Season to taste with salt and black pepper and refrigerate until ready to use.
To make the dough, place the almond flour, coconut flour, xanthan gum and salt in a food processor and pulse a few time to combine.
With the motor running, add the egg and vinegar.
Add water a little at a time, adding more if necessary until mixture comes together in a ball.
Wrap the dough in cling film and knead it for a 1-2 minutes or until it is smooth and elastic.
Refrigerate for minimum one hour.
Cut the dough into four equal wedges.
Sprinkle the dough generously with coconut flour.
Roll out the pasta dough either by hand or using a pasta maker.
Drop the filling mixture on the dough by teaspoonfuls about one inch apart.
Cover the filling with the top sheet of pasta, pressing out the air from around each portion of filling.
Use the ravioli stamp or cookie cutter to cut out each ravioli.

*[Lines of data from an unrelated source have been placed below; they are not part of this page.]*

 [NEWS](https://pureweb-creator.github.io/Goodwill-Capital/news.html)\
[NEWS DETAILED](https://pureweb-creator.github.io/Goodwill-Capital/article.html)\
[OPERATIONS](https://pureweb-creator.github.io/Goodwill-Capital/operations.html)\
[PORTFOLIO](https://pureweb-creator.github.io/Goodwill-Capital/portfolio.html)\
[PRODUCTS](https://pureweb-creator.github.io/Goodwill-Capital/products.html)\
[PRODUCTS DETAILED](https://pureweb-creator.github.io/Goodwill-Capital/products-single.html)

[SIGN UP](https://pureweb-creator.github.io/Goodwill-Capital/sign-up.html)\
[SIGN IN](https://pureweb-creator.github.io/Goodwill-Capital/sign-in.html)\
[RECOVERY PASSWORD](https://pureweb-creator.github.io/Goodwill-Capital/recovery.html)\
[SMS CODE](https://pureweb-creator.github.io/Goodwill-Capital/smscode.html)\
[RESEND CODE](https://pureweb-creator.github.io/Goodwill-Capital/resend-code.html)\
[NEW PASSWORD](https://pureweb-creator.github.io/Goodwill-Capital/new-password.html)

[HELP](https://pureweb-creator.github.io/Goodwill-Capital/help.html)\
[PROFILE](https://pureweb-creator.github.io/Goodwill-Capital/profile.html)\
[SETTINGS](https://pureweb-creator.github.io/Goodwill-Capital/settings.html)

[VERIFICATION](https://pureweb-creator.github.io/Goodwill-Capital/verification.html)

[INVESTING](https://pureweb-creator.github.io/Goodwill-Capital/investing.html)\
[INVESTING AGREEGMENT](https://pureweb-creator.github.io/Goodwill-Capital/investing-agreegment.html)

Gather the remaining dough, roll it out and repeat until all of the dough has been used.
To freeze- lay the ravioli flat on a baking sheet and freeze.
Once frozen, transfer them to a ziplock bag.
To cook- place the ravioli on a baking sheet and refrigerate for minimum 30 minutes or until ready to cook.
Heat the olive oil or butter in a nonstick pan over low heat.
Add the pasta and cook 1-2 minutes per side or until golden.
Remove from the heat and serve with your favorite sauce.